Morgan Stanley IM: Die Bewertungen sind gesunken, die Risiken aber nicht

Aktien

Könnten sich rückläufige Gewinne und ein Liquiditätsengpass als ernsthafte Gefahr für die Vermögenspreise erweisen? Wo finden Sie Zuflucht? Fragen Sie das International Equity Team.

25.02.2019 | 12:51 Uhr

Das Gute an Aktien ist, dass es lediglich zwei Arten gibt, Geld zu verlieren – fallende Gewinne oder sinkende Bewertungen. Vor einem Jahr waren es die Bewertungen, die uns die größte Sorge bereiteten.

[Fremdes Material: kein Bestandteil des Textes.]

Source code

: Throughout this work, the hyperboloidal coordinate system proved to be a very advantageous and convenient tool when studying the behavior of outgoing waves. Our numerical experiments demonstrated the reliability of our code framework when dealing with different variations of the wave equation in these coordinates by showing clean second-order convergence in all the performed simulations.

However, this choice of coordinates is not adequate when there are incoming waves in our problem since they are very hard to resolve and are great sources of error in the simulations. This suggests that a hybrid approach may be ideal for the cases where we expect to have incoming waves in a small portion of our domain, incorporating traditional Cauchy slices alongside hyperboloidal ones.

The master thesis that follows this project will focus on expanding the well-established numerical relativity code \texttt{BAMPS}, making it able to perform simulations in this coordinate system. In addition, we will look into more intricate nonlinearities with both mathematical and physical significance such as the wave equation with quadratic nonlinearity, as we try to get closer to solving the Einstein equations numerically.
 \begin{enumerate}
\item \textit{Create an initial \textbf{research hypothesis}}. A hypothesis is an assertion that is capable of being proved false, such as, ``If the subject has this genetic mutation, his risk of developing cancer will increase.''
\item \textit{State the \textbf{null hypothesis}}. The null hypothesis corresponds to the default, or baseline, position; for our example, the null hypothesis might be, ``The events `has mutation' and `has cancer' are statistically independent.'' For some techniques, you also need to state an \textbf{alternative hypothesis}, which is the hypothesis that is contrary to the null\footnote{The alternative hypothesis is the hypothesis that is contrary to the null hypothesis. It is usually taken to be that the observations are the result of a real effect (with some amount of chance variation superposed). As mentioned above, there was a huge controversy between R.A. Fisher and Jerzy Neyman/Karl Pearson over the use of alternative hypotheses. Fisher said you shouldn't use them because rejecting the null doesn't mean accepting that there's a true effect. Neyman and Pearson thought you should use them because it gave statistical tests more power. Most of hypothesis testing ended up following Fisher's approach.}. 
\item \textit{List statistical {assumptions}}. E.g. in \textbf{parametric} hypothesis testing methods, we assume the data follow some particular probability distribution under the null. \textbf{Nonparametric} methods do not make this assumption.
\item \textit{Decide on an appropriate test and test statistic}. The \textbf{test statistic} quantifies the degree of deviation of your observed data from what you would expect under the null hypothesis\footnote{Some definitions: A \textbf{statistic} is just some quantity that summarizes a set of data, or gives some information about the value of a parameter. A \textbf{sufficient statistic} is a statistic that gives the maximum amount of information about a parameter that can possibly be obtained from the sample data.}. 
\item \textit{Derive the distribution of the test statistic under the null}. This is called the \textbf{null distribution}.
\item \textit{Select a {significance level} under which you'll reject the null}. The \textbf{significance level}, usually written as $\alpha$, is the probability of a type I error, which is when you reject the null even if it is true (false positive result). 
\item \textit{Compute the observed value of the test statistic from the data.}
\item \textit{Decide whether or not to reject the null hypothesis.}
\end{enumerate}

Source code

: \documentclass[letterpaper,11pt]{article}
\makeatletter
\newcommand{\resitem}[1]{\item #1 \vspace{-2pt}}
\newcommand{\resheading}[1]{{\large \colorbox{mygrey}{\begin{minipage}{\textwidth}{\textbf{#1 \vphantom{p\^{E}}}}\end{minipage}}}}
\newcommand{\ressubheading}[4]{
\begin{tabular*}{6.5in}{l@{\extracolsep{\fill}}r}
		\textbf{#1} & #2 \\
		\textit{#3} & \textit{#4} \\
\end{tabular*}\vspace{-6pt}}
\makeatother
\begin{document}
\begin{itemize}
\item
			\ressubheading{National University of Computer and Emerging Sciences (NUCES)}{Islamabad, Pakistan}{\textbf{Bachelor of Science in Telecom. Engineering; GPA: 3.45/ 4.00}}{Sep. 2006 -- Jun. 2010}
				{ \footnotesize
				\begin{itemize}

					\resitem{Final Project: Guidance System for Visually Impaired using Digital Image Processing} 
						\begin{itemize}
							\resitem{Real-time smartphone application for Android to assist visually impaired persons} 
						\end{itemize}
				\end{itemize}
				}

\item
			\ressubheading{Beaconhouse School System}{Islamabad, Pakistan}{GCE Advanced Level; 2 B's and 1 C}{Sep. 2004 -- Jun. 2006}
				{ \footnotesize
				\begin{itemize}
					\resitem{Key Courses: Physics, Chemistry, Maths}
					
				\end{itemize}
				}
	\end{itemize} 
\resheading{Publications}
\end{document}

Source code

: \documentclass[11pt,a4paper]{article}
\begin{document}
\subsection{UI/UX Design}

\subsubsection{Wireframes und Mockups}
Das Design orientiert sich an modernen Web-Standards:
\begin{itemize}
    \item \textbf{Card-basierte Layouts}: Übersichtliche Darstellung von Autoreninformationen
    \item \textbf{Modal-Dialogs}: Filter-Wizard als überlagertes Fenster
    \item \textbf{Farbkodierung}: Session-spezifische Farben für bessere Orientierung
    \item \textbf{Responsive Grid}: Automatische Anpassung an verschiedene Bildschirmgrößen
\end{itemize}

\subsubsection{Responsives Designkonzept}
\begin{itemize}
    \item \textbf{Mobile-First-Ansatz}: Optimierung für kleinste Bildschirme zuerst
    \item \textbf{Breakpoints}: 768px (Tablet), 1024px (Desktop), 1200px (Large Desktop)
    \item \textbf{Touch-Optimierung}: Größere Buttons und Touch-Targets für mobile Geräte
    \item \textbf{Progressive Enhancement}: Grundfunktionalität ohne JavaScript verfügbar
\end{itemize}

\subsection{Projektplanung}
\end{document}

Nach dem Aufschwung der Märkte im Jahr 2017 notierte der MSCI World Index zum 17-Fachen der Gewinne für die kommenden zwölf Monate.1 Das deutete darauf hin, dass die Märkte das unwahrscheinliche Positivszenario eines weltweit synchronen Wachstums einpreisten – und gleichzeitig bedeutende Verluste riskierten, falls nicht alles nach Plan verlaufen sollte. Zu Beginn des Jahres 2019 hingegen notiert der MSCI World Index zum 13,4-Fachen der erwarteten Gewinne und liegt somit 14% unter dem durchschnittlichen Kurs/Gewinn-Verhältnis (KGV) über 20 Jahre von 15,5 sowie 20% unter dem Vorjahreswert.2 Unsere größten Sorgen sind folglich nicht mehr die Bewertungen, sondern die Gewinne.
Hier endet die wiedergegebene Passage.